Из всех пятерых «каска» самым горячим и вспыльчивым был Са-дырбай - он заерзал на месте, тяжело задышал, не произнес вполне спокойным голосом:

- Не надо, голубчик мой, вспоминать про Токпамбет. Ничего славного ни мырза, ни ты не совершили тогда

В эту минуту в дом вошел Пушарбай с двумя молодыми джигитами. Это был тот Пушарбай, который в прошлую осень в Токпамбете, накрыв своим телом Божея, объявил «араша», защищая истязуемого и беря его вину на себя. Пушарбай оказался первым лицом из Котибак, который содействовал переходу всего рода во главе с Бай-салом на сторону Жигитек С густой окладистой бородой, с огромным могучим телом, Пушарбай был смелый, гордый человек, он не забыл про ту расправу, когда тоже был избит кунанбаевскими людьми.

При его появлении сыновья Кулыншака как-то по особенному переглянулись между собой, привстали на одно колено и, видимо, к чему-то приготовились. И тут снаружи послышались шаги множества ног, вокруг юрты ходили какие-то люди. Жорга-Жумабай насторожился: «Кто это пришел? Что они задумали?» - и тревожно посмотрел на старшину Майбасара. Снаружи послышался мужской голос:

- Уа, есть кто-нибудь дома?

Пушарбай, живо обернувшись к двери, ответил:

-Уа, я дома!

В тот же миг в юрту вошли человек десять во главе с Манасом, решительно направились к тору. Их опередили братья «бескаска» и Пушарбай - набросились на Майбасара и его людей.

- Прочь! - рявкнул Майбасар и, откинувшись назад всем телом, замахнулся плетью.

Садырбай кинулся на старшину, опрокинул его на спину, придавил коленом.

Остальных, всех троих, джигиты также свалили и прижали к земле. Здесь готовилось что-то похуже, чем расправа над посыльным Майбасара.

Пушарбай, Садырбай и Мунсызбай зверски избивали волостного, от всей души работая плетками. Та же участь постигла и его спутников, но Кудайберды избежал плетей - его успел выдернуть из свалки Кулыншак и, прижав к себе, накрыл его голову полой чапана. Какое-то время стегали Майбасара молча, с яростным придыханием, но кто-то вдруг крикнул:

- Вытащим на улицу! Ну-ка, хватай его!

И Майбасара выволокли из юрты на двор.

Возбужденный, неистовый Садырбай вскричал:

-Он грозился: стяну штаны и всыплю плетей по голым задницам. Это он хотел так наказать Байсала и Байдалы. А мы его самого и на самом деле так накажем! Снимай с него все!

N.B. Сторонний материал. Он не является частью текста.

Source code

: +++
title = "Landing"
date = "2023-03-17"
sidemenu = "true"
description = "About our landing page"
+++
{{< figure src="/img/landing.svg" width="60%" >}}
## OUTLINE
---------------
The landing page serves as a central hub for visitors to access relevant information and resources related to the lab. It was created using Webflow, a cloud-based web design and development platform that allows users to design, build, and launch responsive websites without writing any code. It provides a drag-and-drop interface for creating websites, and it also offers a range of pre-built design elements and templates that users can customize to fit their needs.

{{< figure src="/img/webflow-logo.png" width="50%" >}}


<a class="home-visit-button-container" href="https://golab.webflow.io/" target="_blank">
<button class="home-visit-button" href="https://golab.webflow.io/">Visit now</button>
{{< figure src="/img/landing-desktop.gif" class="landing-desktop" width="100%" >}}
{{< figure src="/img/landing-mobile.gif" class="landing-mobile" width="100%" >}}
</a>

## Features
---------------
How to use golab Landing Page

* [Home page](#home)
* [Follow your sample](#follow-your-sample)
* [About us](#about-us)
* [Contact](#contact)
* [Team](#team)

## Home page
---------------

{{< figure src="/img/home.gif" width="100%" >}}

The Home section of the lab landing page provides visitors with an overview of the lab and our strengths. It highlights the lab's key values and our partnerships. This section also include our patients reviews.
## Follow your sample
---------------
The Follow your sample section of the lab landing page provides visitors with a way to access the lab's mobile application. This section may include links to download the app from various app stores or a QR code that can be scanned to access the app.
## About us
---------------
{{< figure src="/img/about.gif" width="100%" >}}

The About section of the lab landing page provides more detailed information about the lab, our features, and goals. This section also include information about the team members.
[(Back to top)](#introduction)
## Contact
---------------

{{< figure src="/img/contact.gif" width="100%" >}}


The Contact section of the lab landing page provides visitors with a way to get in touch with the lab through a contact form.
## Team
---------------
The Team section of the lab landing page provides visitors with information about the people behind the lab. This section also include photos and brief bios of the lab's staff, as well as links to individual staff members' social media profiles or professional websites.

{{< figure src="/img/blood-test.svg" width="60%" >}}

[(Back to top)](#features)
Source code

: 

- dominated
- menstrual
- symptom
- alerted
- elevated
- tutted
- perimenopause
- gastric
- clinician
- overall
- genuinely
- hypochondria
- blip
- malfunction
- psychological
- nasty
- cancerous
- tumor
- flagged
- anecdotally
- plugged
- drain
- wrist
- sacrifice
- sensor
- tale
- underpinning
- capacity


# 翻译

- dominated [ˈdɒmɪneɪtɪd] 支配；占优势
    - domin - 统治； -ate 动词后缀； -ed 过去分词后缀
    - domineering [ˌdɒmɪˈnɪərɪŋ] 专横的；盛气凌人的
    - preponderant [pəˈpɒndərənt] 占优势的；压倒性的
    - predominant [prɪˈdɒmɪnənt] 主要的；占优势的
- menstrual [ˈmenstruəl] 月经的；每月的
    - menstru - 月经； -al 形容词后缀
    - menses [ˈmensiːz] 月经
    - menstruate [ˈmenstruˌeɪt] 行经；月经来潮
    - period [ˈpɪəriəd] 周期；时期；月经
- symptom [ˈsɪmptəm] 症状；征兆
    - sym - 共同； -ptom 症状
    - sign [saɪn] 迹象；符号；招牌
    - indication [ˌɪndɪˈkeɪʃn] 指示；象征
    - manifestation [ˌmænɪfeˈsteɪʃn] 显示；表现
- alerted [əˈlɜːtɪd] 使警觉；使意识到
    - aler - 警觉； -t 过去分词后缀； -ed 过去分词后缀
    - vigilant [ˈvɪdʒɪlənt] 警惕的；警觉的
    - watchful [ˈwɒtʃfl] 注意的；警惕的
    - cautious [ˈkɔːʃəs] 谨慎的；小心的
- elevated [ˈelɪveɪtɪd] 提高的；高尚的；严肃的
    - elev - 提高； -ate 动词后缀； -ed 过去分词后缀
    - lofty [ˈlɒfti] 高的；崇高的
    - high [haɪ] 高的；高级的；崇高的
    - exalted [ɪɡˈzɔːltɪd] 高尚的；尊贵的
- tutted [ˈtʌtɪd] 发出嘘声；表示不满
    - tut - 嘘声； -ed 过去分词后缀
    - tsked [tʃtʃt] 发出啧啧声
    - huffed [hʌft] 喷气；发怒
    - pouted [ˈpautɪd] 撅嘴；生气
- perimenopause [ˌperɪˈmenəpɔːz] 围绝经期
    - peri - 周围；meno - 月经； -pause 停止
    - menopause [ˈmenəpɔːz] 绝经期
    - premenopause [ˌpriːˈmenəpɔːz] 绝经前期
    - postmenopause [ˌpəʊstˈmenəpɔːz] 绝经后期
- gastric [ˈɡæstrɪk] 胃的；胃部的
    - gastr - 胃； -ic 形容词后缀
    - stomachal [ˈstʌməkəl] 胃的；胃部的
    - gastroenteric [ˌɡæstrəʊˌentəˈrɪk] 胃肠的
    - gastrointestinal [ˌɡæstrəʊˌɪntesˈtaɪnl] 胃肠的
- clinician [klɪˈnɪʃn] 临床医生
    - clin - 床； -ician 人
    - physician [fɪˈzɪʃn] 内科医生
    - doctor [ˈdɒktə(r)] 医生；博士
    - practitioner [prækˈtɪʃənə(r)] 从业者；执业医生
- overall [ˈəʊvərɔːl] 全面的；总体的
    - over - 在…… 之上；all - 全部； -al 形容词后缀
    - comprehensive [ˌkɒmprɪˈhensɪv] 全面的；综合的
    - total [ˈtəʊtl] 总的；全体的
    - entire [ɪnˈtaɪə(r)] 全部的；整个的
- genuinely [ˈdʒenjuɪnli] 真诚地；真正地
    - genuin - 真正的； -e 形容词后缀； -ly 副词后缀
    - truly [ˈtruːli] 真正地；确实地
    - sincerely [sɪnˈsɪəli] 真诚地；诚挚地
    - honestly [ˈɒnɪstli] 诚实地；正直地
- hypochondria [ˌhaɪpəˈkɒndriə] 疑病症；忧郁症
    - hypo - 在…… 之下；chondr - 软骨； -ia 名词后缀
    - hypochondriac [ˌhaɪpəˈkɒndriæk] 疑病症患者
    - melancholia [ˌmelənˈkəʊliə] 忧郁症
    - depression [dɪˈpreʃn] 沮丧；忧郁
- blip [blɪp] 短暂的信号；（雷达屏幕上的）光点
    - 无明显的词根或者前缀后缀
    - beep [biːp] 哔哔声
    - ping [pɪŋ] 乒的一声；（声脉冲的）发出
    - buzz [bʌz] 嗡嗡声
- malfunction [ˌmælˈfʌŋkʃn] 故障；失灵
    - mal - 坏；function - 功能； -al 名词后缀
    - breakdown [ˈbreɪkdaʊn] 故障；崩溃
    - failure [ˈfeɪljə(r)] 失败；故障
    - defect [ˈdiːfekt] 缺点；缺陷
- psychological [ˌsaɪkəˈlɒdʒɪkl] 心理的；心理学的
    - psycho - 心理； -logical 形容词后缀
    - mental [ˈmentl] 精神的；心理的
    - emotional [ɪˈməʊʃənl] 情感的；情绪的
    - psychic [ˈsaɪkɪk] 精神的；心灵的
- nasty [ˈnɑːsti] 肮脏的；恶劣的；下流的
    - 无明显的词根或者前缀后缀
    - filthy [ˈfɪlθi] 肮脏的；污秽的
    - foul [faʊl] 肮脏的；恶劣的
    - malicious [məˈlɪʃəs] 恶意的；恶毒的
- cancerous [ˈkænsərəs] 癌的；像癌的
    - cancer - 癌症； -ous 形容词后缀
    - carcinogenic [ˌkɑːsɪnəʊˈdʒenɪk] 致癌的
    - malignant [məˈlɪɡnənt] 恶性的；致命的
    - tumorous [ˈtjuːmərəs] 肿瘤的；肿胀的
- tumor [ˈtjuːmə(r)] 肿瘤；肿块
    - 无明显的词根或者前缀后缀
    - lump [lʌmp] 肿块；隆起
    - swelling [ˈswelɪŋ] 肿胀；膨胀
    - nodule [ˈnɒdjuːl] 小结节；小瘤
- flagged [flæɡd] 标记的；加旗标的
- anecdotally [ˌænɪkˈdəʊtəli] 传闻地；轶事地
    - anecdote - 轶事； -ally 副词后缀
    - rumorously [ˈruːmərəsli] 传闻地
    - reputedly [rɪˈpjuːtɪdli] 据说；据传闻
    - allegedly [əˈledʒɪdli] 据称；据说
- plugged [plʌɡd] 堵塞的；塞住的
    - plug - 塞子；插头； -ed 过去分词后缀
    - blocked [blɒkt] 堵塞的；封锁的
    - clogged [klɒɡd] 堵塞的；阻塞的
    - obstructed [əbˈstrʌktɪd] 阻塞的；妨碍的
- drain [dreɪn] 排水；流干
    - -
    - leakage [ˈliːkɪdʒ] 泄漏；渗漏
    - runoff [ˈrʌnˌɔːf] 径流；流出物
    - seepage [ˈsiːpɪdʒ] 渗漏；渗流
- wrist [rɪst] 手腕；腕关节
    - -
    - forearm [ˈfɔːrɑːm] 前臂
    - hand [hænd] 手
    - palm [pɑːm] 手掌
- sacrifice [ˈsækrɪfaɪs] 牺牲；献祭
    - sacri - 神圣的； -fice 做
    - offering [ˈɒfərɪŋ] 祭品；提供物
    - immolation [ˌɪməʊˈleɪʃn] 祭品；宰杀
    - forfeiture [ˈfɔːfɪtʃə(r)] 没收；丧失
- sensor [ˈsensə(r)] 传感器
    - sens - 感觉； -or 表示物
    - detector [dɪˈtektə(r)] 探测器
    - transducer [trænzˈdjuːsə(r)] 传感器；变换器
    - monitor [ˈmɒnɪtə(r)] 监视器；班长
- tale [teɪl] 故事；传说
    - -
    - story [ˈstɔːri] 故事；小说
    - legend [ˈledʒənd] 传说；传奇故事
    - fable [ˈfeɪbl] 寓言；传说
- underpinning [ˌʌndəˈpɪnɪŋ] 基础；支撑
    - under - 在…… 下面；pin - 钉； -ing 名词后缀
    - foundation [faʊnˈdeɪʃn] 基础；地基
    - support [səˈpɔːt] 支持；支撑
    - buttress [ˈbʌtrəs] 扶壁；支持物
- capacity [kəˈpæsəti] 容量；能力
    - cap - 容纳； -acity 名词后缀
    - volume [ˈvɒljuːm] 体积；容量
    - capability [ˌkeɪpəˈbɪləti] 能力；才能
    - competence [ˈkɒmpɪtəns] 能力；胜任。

Он первым набросился на избитого Майбасара, стащил с него чапан, потом сапоги, содрал штаны, - ударом ноги по голой спине свалил волостного наземь и принялся пинать его, катать по земле, приговаривая:

- Ты чего только с нами ни делал! Как только ни издевался! И с чего так обнаглел, а? С чего? - приговаривал Садырбай с каждым ударом. - Я не так еще опозорю тебя! - Перевернул Майбасара ничком. - Острую пику хотел всадить им в задницы? А вот сейчас тебе самому будет острая пика! - И с этим Садырбай, ударами сапога раздвинув ноги лежавшему старшине, стал пинками набивать ему в пах сухие катышки верблюжьего помета, валявшиеся на земле.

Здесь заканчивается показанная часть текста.